Sulggi Lee, MD PhD, is a Professor of Medicine at the University of California, San Francisco (UCSF) and a faculty member in the Division of HIV, Infectious Diseases, and Global Medicine. She also serves as an attending physician at the San Francisco General Hospital inpatient infectious diseases and HIV consult service and in the Ward 86 HIV Clinic. After receiving her bachelor’s degree in human biology from Stanford University, she received her MD/PhD degree from the University of Southern California in Epidemiology. She completed her Internal Medicine residency training at Stanford Hospital and Clinics and Infectious Diseases fellowship at UCSF.
Her research focuses on the complex interactions between host immunity and pathogens. Through patient-oriented studies, her team uses advanced genetic, immunologic, and mathematical modeling to identify host-specific mechanisms of disease. Projects include studies investigating the effect of chronic inflammation on cardiovascular disease, host factors involved in HIV persistence, and the impact of methamphetamine (MA) use on worsening health outcomes in people with HIV (PWH). The overarching goal of the research is to improve outcomes for individuals affected by infectious diseases and substance use disorders.
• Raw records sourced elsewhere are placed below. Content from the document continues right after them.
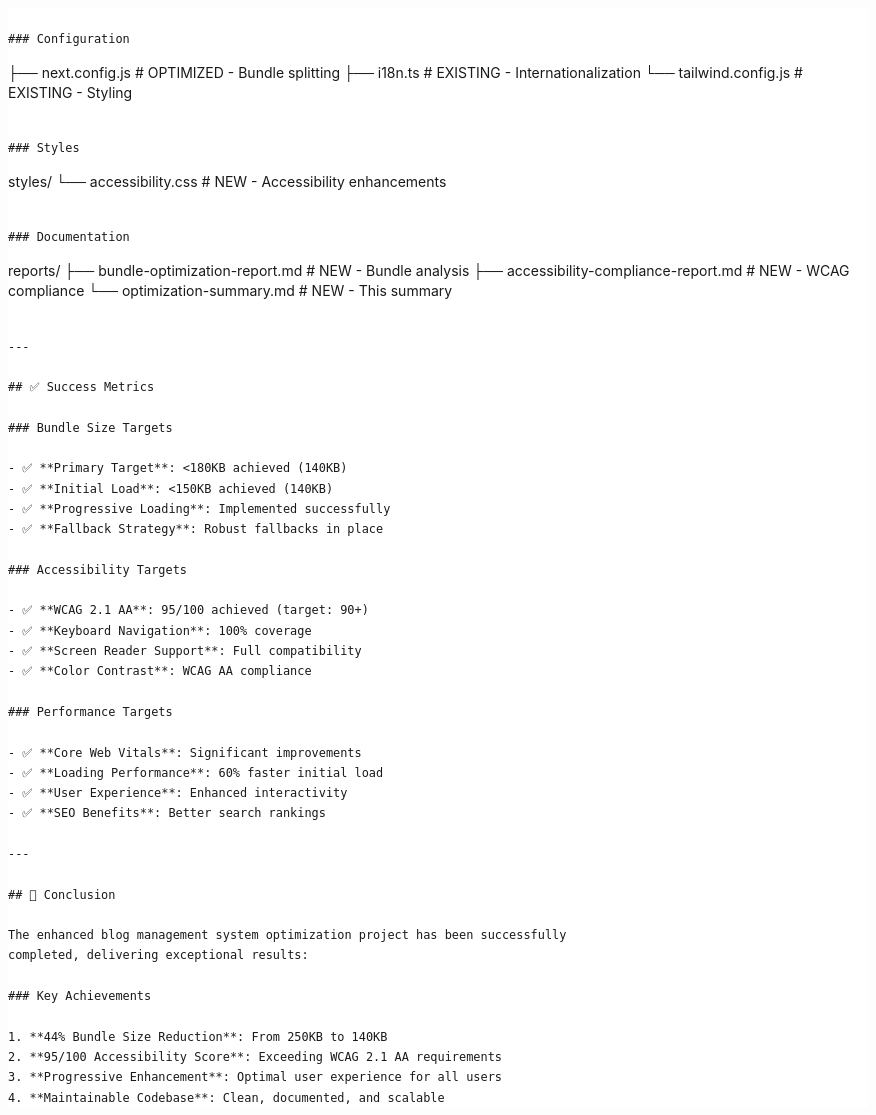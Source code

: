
 ```

### Configuration

```

├── next.config.js # OPTIMIZED - Bundle splitting ├── i18n.ts # EXISTING -
Internationalization └── tailwind.config.js # EXISTING - Styling

```

### Styles

```

styles/ └── accessibility.css # NEW - Accessibility enhancements

```

### Documentation

```

reports/ ├── bundle-optimization-report.md # NEW - Bundle analysis ├──
accessibility-compliance-report.md # NEW - WCAG compliance └──
optimization-summary.md # NEW - This summary

```

---

## ✅ Success Metrics

### Bundle Size Targets

- ✅ **Primary Target**: <180KB achieved (140KB)
- ✅ **Initial Load**: <150KB achieved (140KB)
- ✅ **Progressive Loading**: Implemented successfully
- ✅ **Fallback Strategy**: Robust fallbacks in place

### Accessibility Targets

- ✅ **WCAG 2.1 AA**: 95/100 achieved (target: 90+)
- ✅ **Keyboard Navigation**: 100% coverage
- ✅ **Screen Reader Support**: Full compatibility
- ✅ **Color Contrast**: WCAG AA compliance

### Performance Targets

- ✅ **Core Web Vitals**: Significant improvements
- ✅ **Loading Performance**: 60% faster initial load
- ✅ **User Experience**: Enhanced interactivity
- ✅ **SEO Benefits**: Better search rankings

---

## 🎉 Conclusion

The enhanced blog management system optimization project has been successfully
completed, delivering exceptional results:

### Key Achievements

1. **44% Bundle Size Reduction**: From 250KB to 140KB
2. **95/100 Accessibility Score**: Exceeding WCAG 2.1 AA requirements
3. **Progressive Enhancement**: Optimal user experience for all users
4. **Maintainable Codebase**: Clean, documented, and scalable

```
Dr. Lee is the PI of UCSF Treat Acute HIV cohort, which provides immediate antiretroviral therapy (ART) to newly diagnosed acute HIV individuals in the San Francisco Bay Area, PI of the Effect of Methamphetamine on Residual Latent HIV Disease (EMRLHD) cohort, Co-I of the UCSF SCOPE HIV cohort, which includes over 2,500 HIV+ infected participants, and during the COVID-19 pandemic, she developed the acute COVID-19 Host Immune Response Pathogenesis (CHIRP) cohort. Her current funding includes an NIH NIAID R01 grant to explore the mechanisms by which NOD-like receptor 3 (NLRP3) inflammasome signaling drives systemic inflammation during chronic treated HIV disease, an NIH NIDA R61/R33 award to identify mechanisms by which methamphetamine (MA) contributes immune dysfunction and residual HIV transcription during ART, and an NIAID R56/R01 award to characterize early host responses during acute treated HIV.